Critical Fallibilism
also CF
Elliot Temple's rational philosophy that evaluates ideas in a binary, error-correction way and acts only on ideas with no known refutation, synthesizing Critical Rationalism, Theory of Constraints, and Objectivism.
Critical Fallibilism (CF) is the philosophical system, created by Elliot Temple, that this dictionary documents. It is about how to think, learn, discuss, decide, and evaluate ideas using rational methods to create knowledge and achieve goals. CF integrates three traditions: from Critical Rationalism it takes fallibilism and learning as evolutionary error correction rather than positive justification; from Theory of Constraints it takes focusing on the constraint while leaving factors with excess capacity alone; from Objectivism it takes integration and automatization of ideas through practice.
CF’s central original move is the rejection of strong and weak arguments. Ideas are judged in a binary way as refuted (a known error) or non-refuted, where an error is a reason an idea fails at a goal in a context. This rejects every degree-of-goodness measure at once: credences, probability, support, plausibility, weight, corroboration, and verisimilitude alike. The opposing tradition is justificationism, which CF holds to be a mistake even in its non-numeric forms.

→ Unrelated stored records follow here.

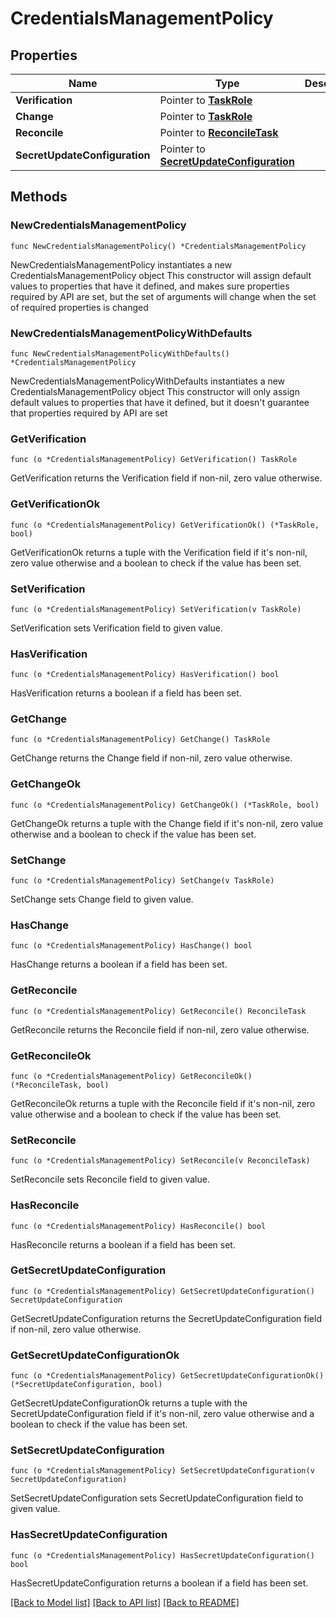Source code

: # CredentialsManagementPolicy

## Properties

Name | Type | Description | Notes
------------ | ------------- | ------------- | -------------
**Verification** | Pointer to [**TaskRole**](TaskRole.md) |  | [optional] 
**Change** | Pointer to [**TaskRole**](TaskRole.md) |  | [optional] 
**Reconcile** | Pointer to [**ReconcileTask**](ReconcileTask.md) |  | [optional] 
**SecretUpdateConfiguration** | Pointer to [**SecretUpdateConfiguration**](SecretUpdateConfiguration.md) |  | [optional] 

## Methods

### NewCredentialsManagementPolicy

`func NewCredentialsManagementPolicy() *CredentialsManagementPolicy`

NewCredentialsManagementPolicy instantiates a new CredentialsManagementPolicy object
This constructor will assign default values to properties that have it defined,
and makes sure properties required by API are set, but the set of arguments
will change when the set of required properties is changed

### NewCredentialsManagementPolicyWithDefaults

`func NewCredentialsManagementPolicyWithDefaults() *CredentialsManagementPolicy`

NewCredentialsManagementPolicyWithDefaults instantiates a new CredentialsManagementPolicy object
This constructor will only assign default values to properties that have it defined,
but it doesn't guarantee that properties required by API are set

### GetVerification

`func (o *CredentialsManagementPolicy) GetVerification() TaskRole`

GetVerification returns the Verification field if non-nil, zero value otherwise.

### GetVerificationOk

`func (o *CredentialsManagementPolicy) GetVerificationOk() (*TaskRole, bool)`

GetVerificationOk returns a tuple with the Verification field if it's non-nil, zero value otherwise
and a boolean to check if the value has been set.

### SetVerification

`func (o *CredentialsManagementPolicy) SetVerification(v TaskRole)`

SetVerification sets Verification field to given value.

### HasVerification

`func (o *CredentialsManagementPolicy) HasVerification() bool`

HasVerification returns a boolean if a field has been set.

### GetChange

`func (o *CredentialsManagementPolicy) GetChange() TaskRole`

GetChange returns the Change field if non-nil, zero value otherwise.

### GetChangeOk

`func (o *CredentialsManagementPolicy) GetChangeOk() (*TaskRole, bool)`

GetChangeOk returns a tuple with the Change field if it's non-nil, zero value otherwise
and a boolean to check if the value has been set.

### SetChange

`func (o *CredentialsManagementPolicy) SetChange(v TaskRole)`

SetChange sets Change field to given value.

### HasChange

`func (o *CredentialsManagementPolicy) HasChange() bool`

HasChange returns a boolean if a field has been set.

### GetReconcile

`func (o *CredentialsManagementPolicy) GetReconcile() ReconcileTask`

GetReconcile returns the Reconcile field if non-nil, zero value otherwise.

### GetReconcileOk

`func (o *CredentialsManagementPolicy) GetReconcileOk() (*ReconcileTask, bool)`

GetReconcileOk returns a tuple with the Reconcile field if it's non-nil, zero value otherwise
and a boolean to check if the value has been set.

### SetReconcile

`func (o *CredentialsManagementPolicy) SetReconcile(v ReconcileTask)`

SetReconcile sets Reconcile field to given value.

### HasReconcile

`func (o *CredentialsManagementPolicy) HasReconcile() bool`

HasReconcile returns a boolean if a field has been set.

### GetSecretUpdateConfiguration

`func (o *CredentialsManagementPolicy) GetSecretUpdateConfiguration() SecretUpdateConfiguration`

GetSecretUpdateConfiguration returns the SecretUpdateConfiguration field if non-nil, zero value otherwise.

### GetSecretUpdateConfigurationOk

`func (o *CredentialsManagementPolicy) GetSecretUpdateConfigurationOk() (*SecretUpdateConfiguration, bool)`

GetSecretUpdateConfigurationOk returns a tuple with the SecretUpdateConfiguration field if it's non-nil, zero value otherwise
and a boolean to check if the value has been set.

### SetSecretUpdateConfiguration

`func (o *CredentialsManagementPolicy) SetSecretUpdateConfiguration(v SecretUpdateConfiguration)`

SetSecretUpdateConfiguration sets SecretUpdateConfiguration field to given value.

### HasSecretUpdateConfiguration

`func (o *CredentialsManagementPolicy) HasSecretUpdateConfiguration() bool`

HasSecretUpdateConfiguration returns a boolean if a field has been set.


[[Back to Model list]](../README.md#documentation-for-models) [[Back to API list]](../README.md#documentation-for-api-endpoints) [[Back to README]](../README.md)


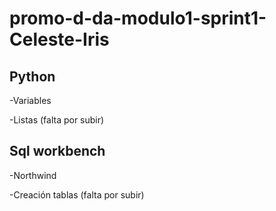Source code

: # promo-d-da-modulo1-sprint1-Celeste-Iris

## Python

-Variables

-Listas (falta por subir)

## Sql workbench

-Northwind

-Creación tablas (falta por subir)
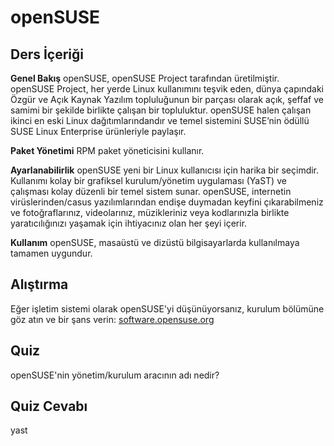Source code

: # openSUSE

## Ders İçeriği

<b>Genel Bakış</b>
openSUSE, openSUSE Project tarafından üretilmiştir. openSUSE Project, her yerde Linux kullanımını teşvik eden, dünya çapındaki Özgür ve Açık Kaynak Yazılım topluluğunun bir parçası olarak açık, şeffaf ve samimi bir şekilde birlikte çalışan bir topluluktur. openSUSE halen çalışan ikinci en eski Linux dağıtımlarındandır ve temel sistemini SUSE’nin ödüllü SUSE Linux Enterprise ürünleriyle paylaşır.

<b>Paket Yönetimi</b>
RPM paket yöneticisini kullanır.

<b>Ayarlanabilirlik</b>
openSUSE yeni bir Linux kullanıcısı için harika bir seçimdir. Kullanımı kolay bir grafiksel kurulum/yönetim uygulaması (YaST) ve çalışması kolay düzenli bir temel sistem sunar. openSUSE, internetin virüslerinden/casus yazılımlarından endişe duymadan keyfini çıkarabilmeniz ve fotoğraflarınız, videolarınız, müzikleriniz veya kodlarınızla birlikte yaratıcılığınızı yaşamak için ihtiyacınız olan her şeyi içerir.

<b>Kullanım</b>
openSUSE, masaüstü ve dizüstü bilgisayarlarda kullanılmaya tamamen uygundur.

## Alıştırma

Eğer işletim sistemi olarak openSUSE'yi düşünüyorsanız, kurulum bölümüne göz atın ve bir şans verin: <a href='https://software.opensuse.org/'>software.opensuse.org</a>

## Quiz

openSUSE'nin yönetim/kurulum aracının adı nedir?

## Quiz Cevabı

yast
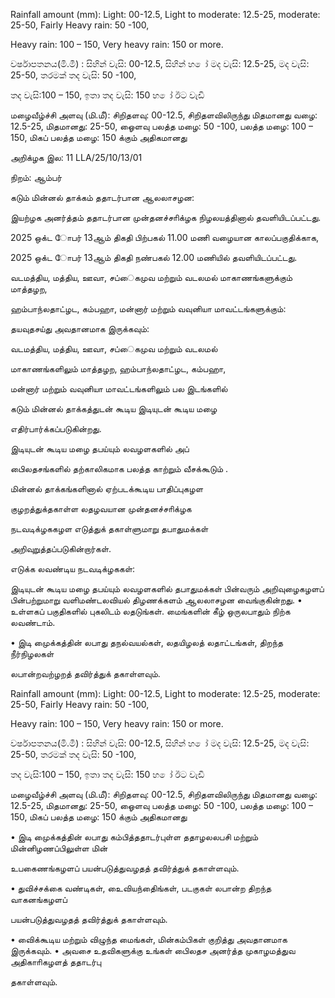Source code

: Rainfall amount (mm): Light: 00-12.5, Light to moderate: 12.5-25, moderate: 25-50, Fairly Heavy rain: 50 -100,

Heavy rain: 100 – 150, Very heavy rain: 150 or more.

වර්ෂාපතනය(මි.මී) : සිහින් වැසි: 00-12.5, සිහින් හ ෝ මද වැසි: 12.5-25, මද වැසි: 25-50, තරමක් තද වැසි: 50 -100,

තද වැසි:100 – 150, ඉතා තද වැසි: 150 හ ෝ ඊට වැඩි

மழைவீழ்ச்சி அளவு (மி.மீ): சிறிதளவு: 00-12.5, சிறிதளவிலிருந்து மிதமானது வழை: 12.5-25, மிதமானது: 25-50, ஓைளவு பலத்த மழை: 50 -100, பலத்த மழை: 100 – 150, மிகப் பலத்த மழை: 150 க்கும் அதிகமானது

அறிக்ழக இல: 11 LLA/25/10/13/01

நிறம்: ஆம்பர்

கடும் மின்னல் தாக்கம் ததாடர்பான ஆலலாசழன:

இயற்ழக அனர்த்தம் ததாடர்பான முன்தனச்சாிக்ழக நிழலயத்தினால் தவளியிடப்பட்டது.

2025 ஒக்ட ோபர் 13ஆம் திகதி பிற்பகல் 11.00 மணி வழையான காலப்பகுதிக்காக,

2025 ஒக்ட ோபர் 13ஆம் திகதி நண்பகல் 12.00 மணியில் தவளியிடப்பட்டது.

வடமத்திய, மத்திய, ஊவா, சப்ைகமுவ மற்றும் வடலமல் மாகாணங்களுக்கும் மாத்தழற,

ஹம்பாந்லதாட்ழட, கம்பஹா, மன்னார் மற்றும் வவுனியா மாவட்டங்களுக்கும்:

தயவுதசய்து அவதானமாக இருக்கவும்:

வடமத்திய, மத்திய, ஊவா, சப்ைகமுவ மற்றும் வடலமல்

மாகாணங்களிலும் மாத்தழற, ஹம்பாந்லதாட்ழட, கம்பஹா,

மன்னார் மற்றும் வவுனியா மாவட்டங்களிலும் பல இடங்களில்

கடும் மின்னல் தாக்கத்துடன் கூடிய இடியுடன் கூடிய மழை

எதிர்பார்க்கப்படுகின்றது.

இடியுடன் கூடிய மழை தபய்யும் லவழளகளில் அப்

பிைலதசங்களில் தற்காலிகமாக பலத்த காற்றும் வீசக்கூடும் .

மின்னல் தாக்கங்களினால் ஏற்படக்கூடிய பாதிப்புகழள

குழறத்துக்தகாள்ள லதழவயான முன்தனச்சாிக்ழக

நடவடிக்ழககழள எடுத்துக் தகாள்ளுமாறு தபாதுமக்கள்

அறிவுறுத்தப்படுகின்றார்கள்.

எடுக்க லவண்டிய நடவடிக்ழககள்:

இடியுடன் கூடிய மழை தபய்யும் லவழளகளில் தபாதுமக்கள் பின்வரும் அறிவுழைகழளப் பின்பற்றுமாறு வளிமண்டலவியல் திழணக்களம் ஆலலாசழன வைங்குகின்றது. • உள்ளகப் பகுதிகளில் புகலிடம் லதடுங்கள். மைங்களின் கீழ் ஒருலபாதும் நிற்க லவண்டாம்.

• இடி முைக்கத்தின் லபாது தநல்வயல்கள், லதயிழலத் லதாட்டங்கள், திறந்த நீர்நிழலகள்

லபான்றவற்ழறத் தவிர்த்துக் தகாள்ளவும்.

Rainfall amount (mm): Light: 00-12.5, Light to moderate: 12.5-25, moderate: 25-50, Fairly Heavy rain: 50 -100,

Heavy rain: 100 – 150, Very heavy rain: 150 or more.

වර්ෂාපතනය(මි.මී) : සිහින් වැසි: 00-12.5, සිහින් හ ෝ මද වැසි: 12.5-25, මද වැසි: 25-50, තරමක් තද වැසි: 50 -100,

තද වැසි:100 – 150, ඉතා තද වැසි: 150 හ ෝ ඊට වැඩි

மழைவீழ்ச்சி அளவு (மி.மீ): சிறிதளவு: 00-12.5, சிறிதளவிலிருந்து மிதமானது வழை: 12.5-25, மிதமானது: 25-50, ஓைளவு பலத்த மழை: 50 -100, பலத்த மழை: 100 – 150, மிகப் பலத்த மழை: 150 க்கும் அதிகமானது

• இடி முைக்கத்தின் லபாது கம்பித்ததாடர்புள்ள ததாழலலபசி மற்றும் மின்னிழணப்பிலுள்ள மின்

உபகைணங்கழளப் பயன்படுத்துவழதத் தவிர்த்துக் தகாள்ளவும்.

• துவிச்சக்கை வண்டிகள், உைவியந்திைங்கள், படகுகள் லபான்ற திறந்த வாகனங்கழளப்

பயன்படுத்துவழதத் தவிர்த்துக் தகாள்ளவும்.

• விைக்கூடிய மற்றும் விழுந்த மைங்கள், மின்கம்பிகள் குறித்து அவதானமாக இருக்கவும். • அவசை உதவிகளுக்கு உங்கள் பிைலதச அனர்த்த முகாழமத்துவ அதிகாாிகழளத் ததாடர்பு

தகாள்ளவும்.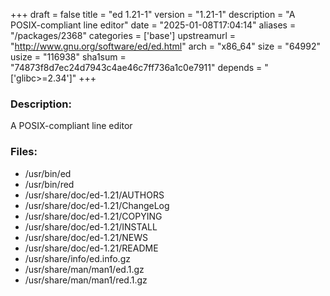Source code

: +++
draft = false
title = "ed 1.21-1"
version = "1.21-1"
description = "A POSIX-compliant line editor"
date = "2025-01-08T17:04:14"
aliases = "/packages/2368"
categories = ['base']
upstreamurl = "http://www.gnu.org/software/ed/ed.html"
arch = "x86_64"
size = "64992"
usize = "116938"
sha1sum = "74873f8d7ec24d7943c4ae46c7ff736a1c0e7911"
depends = "['glibc>=2.34']"
+++
### Description: 
A POSIX-compliant line editor

### Files: 
* /usr/bin/ed
* /usr/bin/red
* /usr/share/doc/ed-1.21/AUTHORS
* /usr/share/doc/ed-1.21/ChangeLog
* /usr/share/doc/ed-1.21/COPYING
* /usr/share/doc/ed-1.21/INSTALL
* /usr/share/doc/ed-1.21/NEWS
* /usr/share/doc/ed-1.21/README
* /usr/share/info/ed.info.gz
* /usr/share/man/man1/ed.1.gz
* /usr/share/man/man1/red.1.gz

To differentiate ideas without scoring them, CF gives each idea many simple evaluations rather than one complex one: it evaluates idea-goal-context triples using binary goals and breakpoints that turn analog spectrums into qualitative pass/fail distinctions. All conclusions are held tentatively. CF also treats philosophy as a secondary skill and prizes policies that enable error correction. It teaches how, not what, to think.